Deer ticks are smaller than the common dog tick and lack the white "racing stripes" down the back of the latter(see Maine CDC ID card) the size of apple seeds; but the nymphs, more common this time of year, are as small as poppy seeds, that is until they attach and fill with blood to 10 times that size over several days. The longer a tick stays on a person, the more likely they are to contract Lyme disease if the tick is a carrier. If they are on less than 24 hours, disease rarely follows; most patients with the disease have had a tick on for over a week.
The disease itself usually causes a circular (usualy over 3 inches in diameter),non-tender rash, called erythema chronicum migrans, which looks like a red "ringworm" rash around a bite site. Fever (60%), aching body and joints (90+%). headache (65%) also commonly accompany the disease which follows the bite 1-2 weeks later. If not treated, later complications involving heart, nerves, brain, and joints can occur weeks and months later.
So how can you avoid these troubles without moving to Northern Canada? First the most important thing to do is use DEET containing bug dope to discourage their climbing on you. Secondly, you should check yourself and your children for ticks every day in the summer when they have been outside. This can be hard in difficult places to see, like the back side of your knees or trunk. I thought I'd grown a big skin tag behind my knee for several days until I looked with a mirror and saw it was a tick.
If you find a tick,and it's not swollen,and you are pretty sure it hasn't been on for more than a couple days, just remove it and your chances of Lyme are very small. Slow steady pressure to pull it off usually works. Don't try to burn it off; and be careful with tweezers (I use my leatherman) to gently tug for the minute or two it takes to get the tick to release. Leaving the head in the skin still leaves the risk of infection.
If it is engorged (swollen) and may have been on for several days, then taking a single dose of doxycycline, a prescription you can call and ask your doctor for, will reduce your chances of getting Lyme if the tick was infected from 3% to 0.6%.

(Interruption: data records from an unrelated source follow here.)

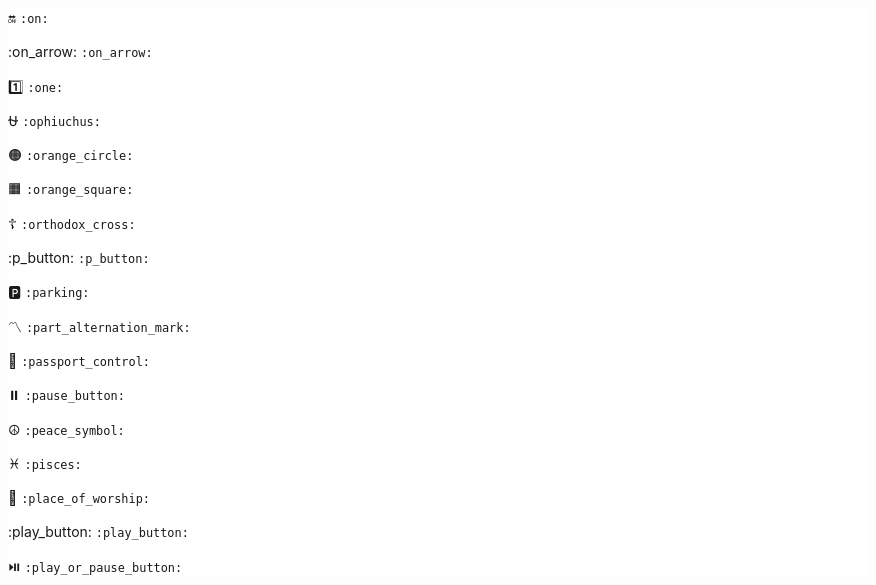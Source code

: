 
:on: 
`:on:` 


:on_arrow: 
`:on_arrow:` 


:one: 
`:one:` 


:ophiuchus: 
`:ophiuchus:` 


:orange_circle: 
`:orange_circle:` 


:orange_square: 
`:orange_square:` 


:orthodox_cross: 
`:orthodox_cross:` 


:p_button: 
`:p_button:` 


:parking: 
`:parking:` 


:part_alternation_mark: 
`:part_alternation_mark:` 


:passport_control: 
`:passport_control:` 


:pause_button: 
`:pause_button:` 


:peace_symbol: 
`:peace_symbol:` 


:pisces: 
`:pisces:` 


:place_of_worship: 
`:place_of_worship:` 


:play_button: 
`:play_button:` 


:play_or_pause_button: 
`:play_or_pause_button:` 
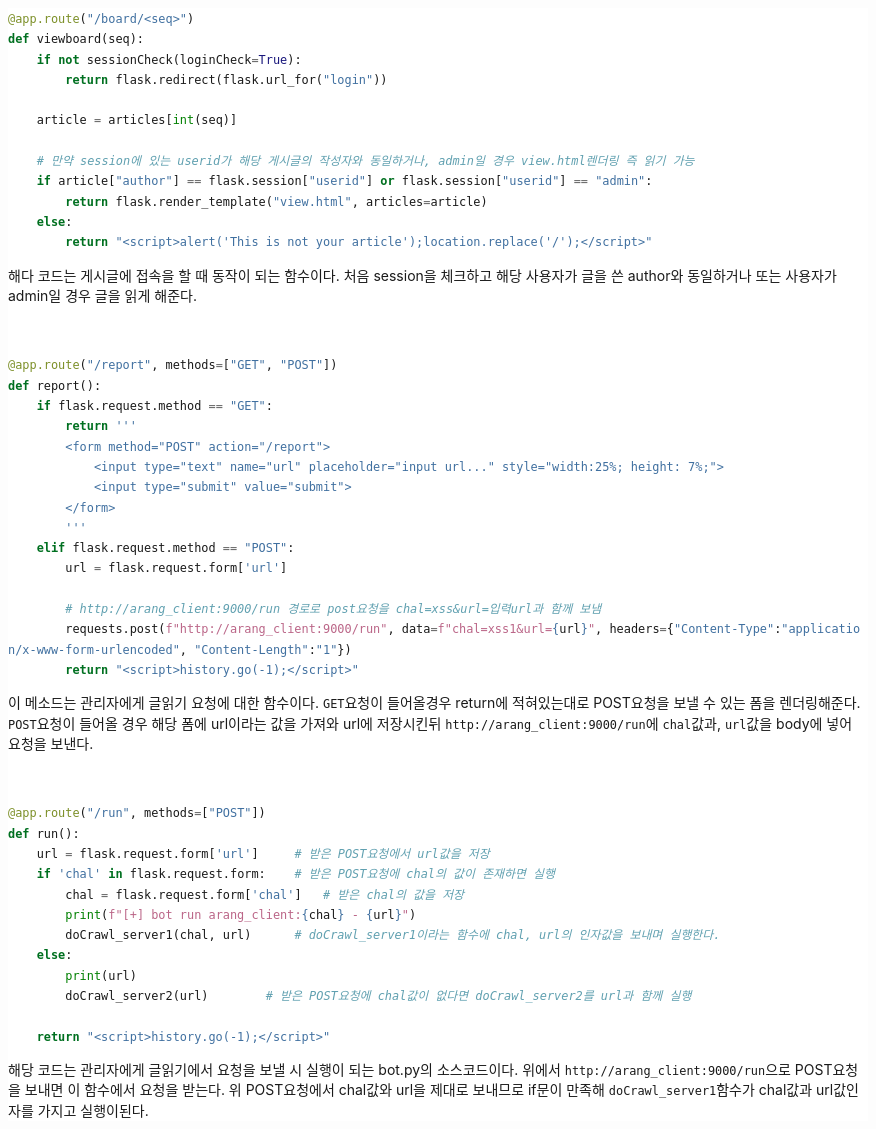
 ```python
@app.route("/board/<seq>")
def viewboard(seq):
    if not sessionCheck(loginCheck=True):
        return flask.redirect(flask.url_for("login"))

    article = articles[int(seq)]

    # 만약 session에 있는 userid가 해당 게시글의 작성자와 동일하거나, admin일 경우 view.html렌더링 즉 읽기 가능
    if article["author"] == flask.session["userid"] or flask.session["userid"] == "admin":
        return flask.render_template("view.html", articles=article)
    else:
        return "<script>alert('This is not your article');location.replace('/');</script>"
```
해다 코드는 게시글에 접속을 할 때 동작이 되는 함수이다. 처음 session을 체크하고 해당 사용자가 글을 쓴 author와 동일하거나 또는 사용자가 admin일 경우 글을 읽게 해준다.


<br>

```python
@app.route("/report", methods=["GET", "POST"])
def report():
    if flask.request.method == "GET":
        return '''
        <form method="POST" action="/report">
            <input type="text" name="url" placeholder="input url..." style="width:25%; height: 7%;">
            <input type="submit" value="submit">
        </form>
        '''
    elif flask.request.method == "POST":
        url = flask.request.form['url']

        # http://arang_client:9000/run 경로로 post요청을 chal=xss&url=입력url과 함께 보냄
        requests.post(f"http://arang_client:9000/run", data=f"chal=xss1&url={url}", headers={"Content-Type":"application/x-www-form-urlencoded", "Content-Length":"1"})
        return "<script>history.go(-1);</script>"
```
이 메소드는 관리자에게 글읽기 요청에 대한 함수이다. `GET`요청이 들어올경우 return에 적혀있는대로 POST요청을 보낼 수 있는 폼을 렌더링해준다. `POST`요청이 들어올 경우 해당 폼에 url이라는 값을 가져와 url에 저장시킨뒤 `http://arang_client:9000/run`에 `chal`값과, `url`값을 body에 넣어 요청을 보낸다.

<br>

```python
@app.route("/run", methods=["POST"])
def run():
	url = flask.request.form['url']     # 받은 POST요청에서 url값을 저장
	if 'chal' in flask.request.form:    # 받은 POST요청에 chal의 값이 존재하면 실행
		chal = flask.request.form['chal']   # 받은 chal의 값을 저장
		print(f"[+] bot run arang_client:{chal} - {url}")
		doCrawl_server1(chal, url)      # doCrawl_server1이라는 함수에 chal, url의 인자값을 보내며 실행한다.
	else:
		print(url)
		doCrawl_server2(url)        # 받은 POST요청에 chal값이 없다면 doCrawl_server2를 url과 함께 실행

	return "<script>history.go(-1);</script>"
```
해당 코드는 관리자에게 글읽기에서 요청을 보낼 시 실행이 되는 bot.py의 소스코드이다. 위에서 `http://arang_client:9000/run`으로 POST요청을 보내면 이 함수에서 요청을 받는다. 위 POST요청에서 chal값와 url을 제대로 보내므로 if문이 만족해 `doCrawl_server1`함수가 chal값과 url값인자를 가지고 실행이된다.  
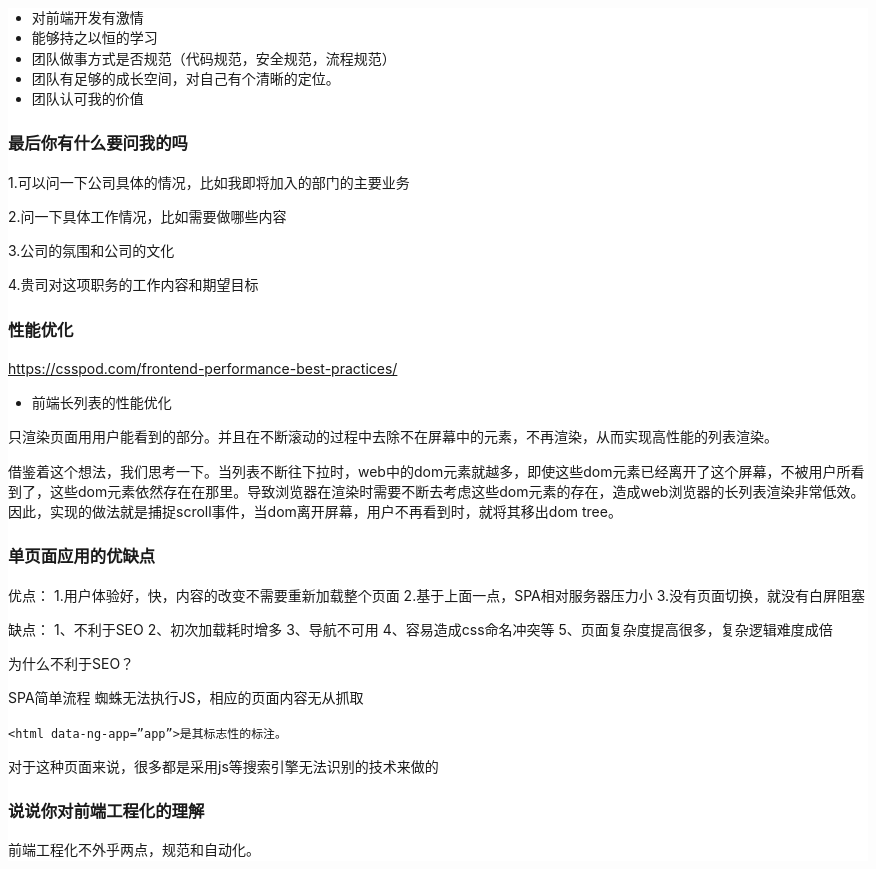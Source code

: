 - 对前端开发有激情
- 能够持之以恒的学习
- 团队做事方式是否规范（代码规范，安全规范，流程规范）
- 团队有足够的成长空间，对自己有个清晰的定位。
- 团队认可我的价值



### 最后你有什么要问我的吗

1.可以问一下公司具体的情况，比如我即将加入的部门的主要业务

2.问一下具体工作情况，比如需要做哪些内容

3.公司的氛围和公司的文化

4.贵司对这项职务的工作内容和期望目标

### 性能优化

https://csspod.com/frontend-performance-best-practices/

- 前端长列表的性能优化

只渲染页面用用户能看到的部分。并且在不断滚动的过程中去除不在屏幕中的元素，不再渲染，从而实现高性能的列表渲染。

借鉴着这个想法，我们思考一下。当列表不断往下拉时，web中的dom元素就越多，即使这些dom元素已经离开了这个屏幕，不被用户所看到了，这些dom元素依然存在在那里。导致浏览器在渲染时需要不断去考虑这些dom元素的存在，造成web浏览器的长列表渲染非常低效。因此，实现的做法就是捕捉scroll事件，当dom离开屏幕，用户不再看到时，就将其移出dom tree。

### 单页面应用的优缺点

优点：
1.用户体验好，快，内容的改变不需要重新加载整个页面
2.基于上面一点，SPA相对服务器压力小
3.没有页面切换，就没有白屏阻塞

缺点：
1、不利于SEO
2、初次加载耗时增多
3、导航不可用
4、容易造成css命名冲突等
5、页面复杂度提高很多，复杂逻辑难度成倍

为什么不利于SEO？

SPA简单流程
蜘蛛无法执行JS，相应的页面内容无从抓取
```
<html data-ng-app=”app”>是其标志性的标注。
```
对于这种页面来说，很多都是采用js等搜索引擎无法识别的技术来做的





### 说说你对前端工程化的理解

前端工程化不外乎两点，规范和自动化。
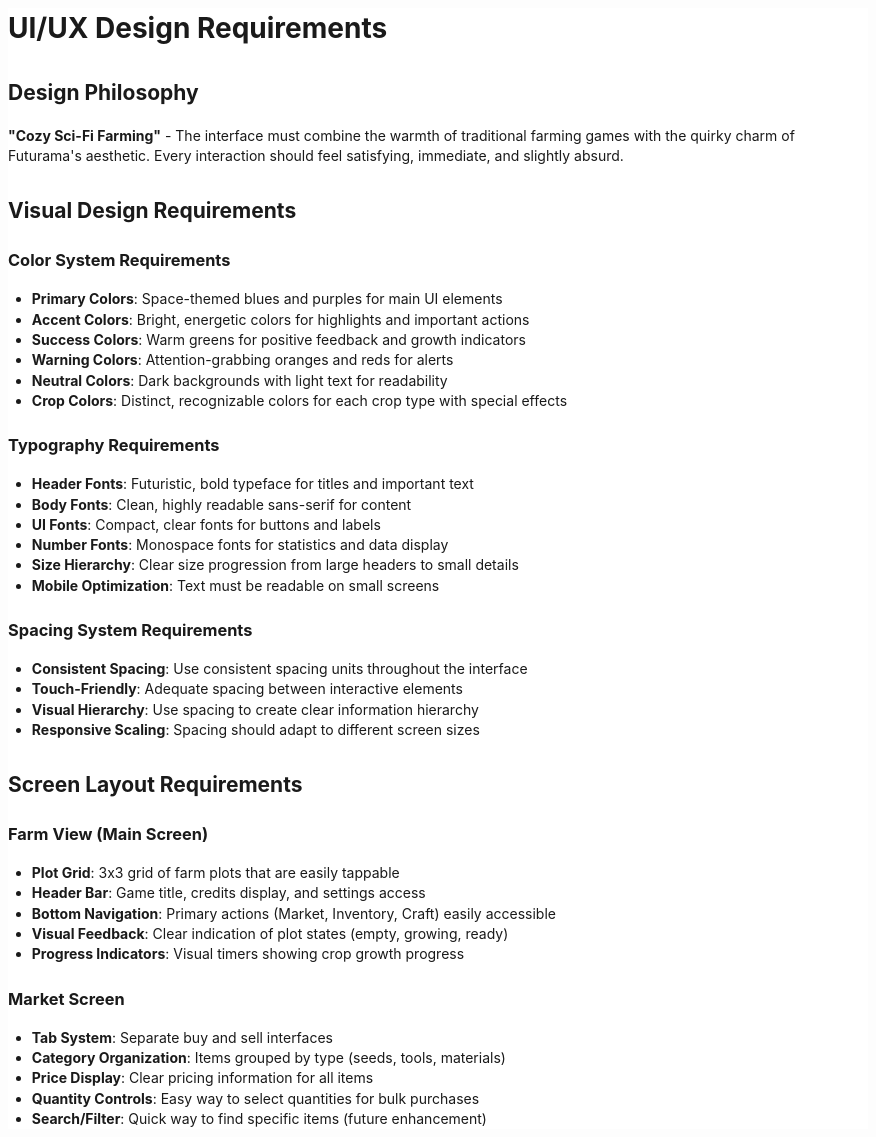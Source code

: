 # UI/UX Design Requirements

## Design Philosophy

**"Cozy Sci-Fi Farming"** - The interface must combine the warmth of traditional farming games with the quirky charm of Futurama's aesthetic. Every interaction should feel satisfying, immediate, and slightly absurd.

## Visual Design Requirements

### Color System Requirements

- **Primary Colors**: Space-themed blues and purples for main UI elements
- **Accent Colors**: Bright, energetic colors for highlights and important actions
- **Success Colors**: Warm greens for positive feedback and growth indicators
- **Warning Colors**: Attention-grabbing oranges and reds for alerts
- **Neutral Colors**: Dark backgrounds with light text for readability
- **Crop Colors**: Distinct, recognizable colors for each crop type with special effects

### Typography Requirements

- **Header Fonts**: Futuristic, bold typeface for titles and important text
- **Body Fonts**: Clean, highly readable sans-serif for content
- **UI Fonts**: Compact, clear fonts for buttons and labels
- **Number Fonts**: Monospace fonts for statistics and data display
- **Size Hierarchy**: Clear size progression from large headers to small details
- **Mobile Optimization**: Text must be readable on small screens

### Spacing System Requirements

- **Consistent Spacing**: Use consistent spacing units throughout the interface
- **Touch-Friendly**: Adequate spacing between interactive elements
- **Visual Hierarchy**: Use spacing to create clear information hierarchy
- **Responsive Scaling**: Spacing should adapt to different screen sizes

## Screen Layout Requirements

### Farm View (Main Screen)

- **Plot Grid**: 3x3 grid of farm plots that are easily tappable
- **Header Bar**: Game title, credits display, and settings access
- **Bottom Navigation**: Primary actions (Market, Inventory, Craft) easily accessible
- **Visual Feedback**: Clear indication of plot states (empty, growing, ready)
- **Progress Indicators**: Visual timers showing crop growth progress

### Market Screen

- **Tab System**: Separate buy and sell interfaces
- **Category Organization**: Items grouped by type (seeds, tools, materials)
- **Price Display**: Clear pricing information for all items
- **Quantity Controls**: Easy way to select quantities for bulk purchases
- **Search/Filter**: Quick way to find specific items (future enhancement)
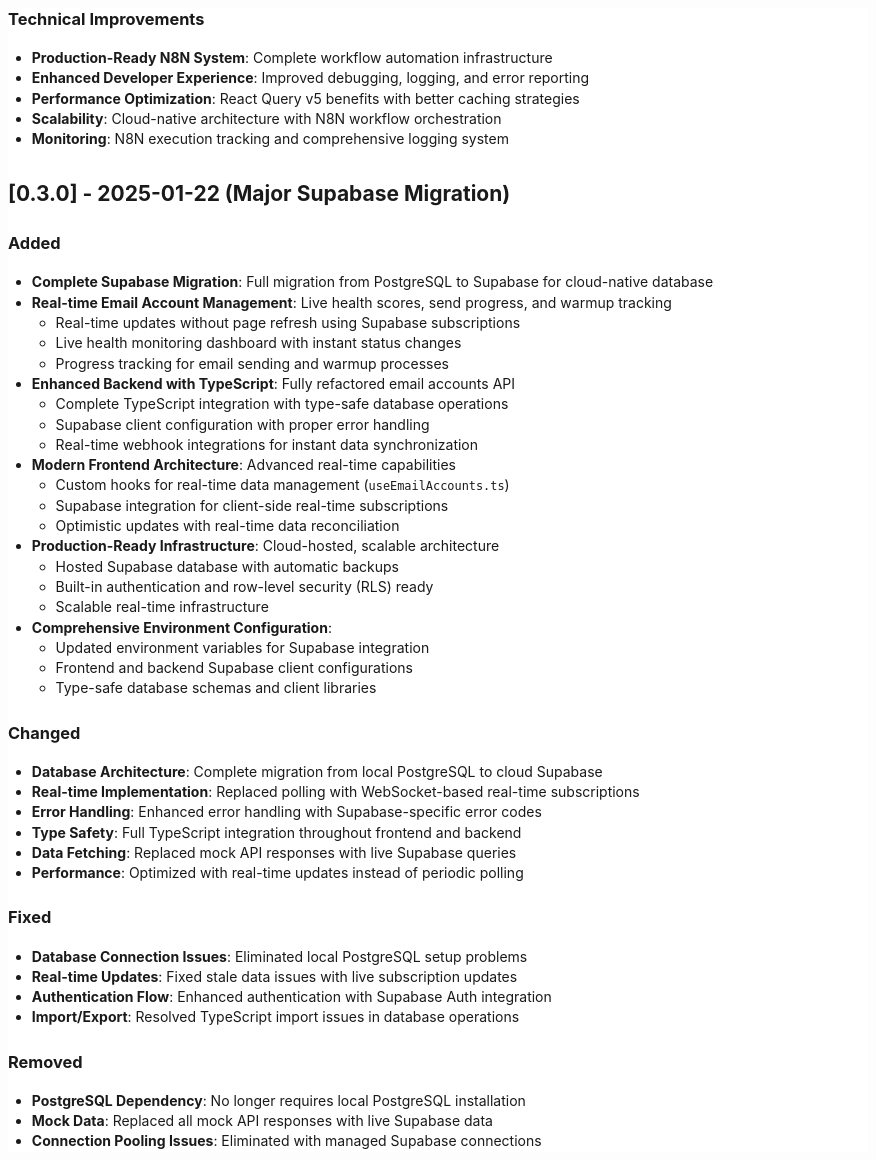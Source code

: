 ### Technical Improvements
- **Production-Ready N8N System**: Complete workflow automation infrastructure
- **Enhanced Developer Experience**: Improved debugging, logging, and error reporting
- **Performance Optimization**: React Query v5 benefits with better caching strategies
- **Scalability**: Cloud-native architecture with N8N workflow orchestration
- **Monitoring**: N8N execution tracking and comprehensive logging system

## [0.3.0] - 2025-01-22 (Major Supabase Migration)

### Added
- **Complete Supabase Migration**: Full migration from PostgreSQL to Supabase for cloud-native database
- **Real-time Email Account Management**: Live health scores, send progress, and warmup tracking
  - Real-time updates without page refresh using Supabase subscriptions
  - Live health monitoring dashboard with instant status changes  
  - Progress tracking for email sending and warmup processes
- **Enhanced Backend with TypeScript**: Fully refactored email accounts API
  - Complete TypeScript integration with type-safe database operations
  - Supabase client configuration with proper error handling
  - Real-time webhook integrations for instant data synchronization
- **Modern Frontend Architecture**: Advanced real-time capabilities
  - Custom hooks for real-time data management (`useEmailAccounts.ts`)
  - Supabase integration for client-side real-time subscriptions
  - Optimistic updates with real-time data reconciliation
- **Production-Ready Infrastructure**: Cloud-hosted, scalable architecture
  - Hosted Supabase database with automatic backups
  - Built-in authentication and row-level security (RLS) ready
  - Scalable real-time infrastructure
- **Comprehensive Environment Configuration**:
  - Updated environment variables for Supabase integration
  - Frontend and backend Supabase client configurations
  - Type-safe database schemas and client libraries

### Changed
- **Database Architecture**: Complete migration from local PostgreSQL to cloud Supabase
- **Real-time Implementation**: Replaced polling with WebSocket-based real-time subscriptions
- **Error Handling**: Enhanced error handling with Supabase-specific error codes
- **Type Safety**: Full TypeScript integration throughout frontend and backend
- **Data Fetching**: Replaced mock API responses with live Supabase queries
- **Performance**: Optimized with real-time updates instead of periodic polling

### Fixed
- **Database Connection Issues**: Eliminated local PostgreSQL setup problems
- **Real-time Updates**: Fixed stale data issues with live subscription updates
- **Authentication Flow**: Enhanced authentication with Supabase Auth integration
- **Import/Export**: Resolved TypeScript import issues in database operations

### Removed
- **PostgreSQL Dependency**: No longer requires local PostgreSQL installation
- **Mock Data**: Replaced all mock API responses with live Supabase data
- **Connection Pooling Issues**: Eliminated with managed Supabase connections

If you develop a rash ring around the bite site or a place where you weren't aware you'd been bitten, then you should be given a course of antibiotics for 2-3 weeks, doxycycline/tetracycline for most, amoxicillin or cefuroxime for pregnant women and children. The downside of these alternative antibiotics is that they don't also cover the rare co-infections with ehrlichiosis and babesiosis. You will probably need to see a medical clinician to do that, but ask for an urgent appointment. The rare late complications are also treated with antibiotics after being proven due to Lyme by blood test immune titers.
So use bug dope. Check yourself and the kids. Pull ticks off before they get engorged. And get antibiotics if you develop the characteristic rash or other symptoms.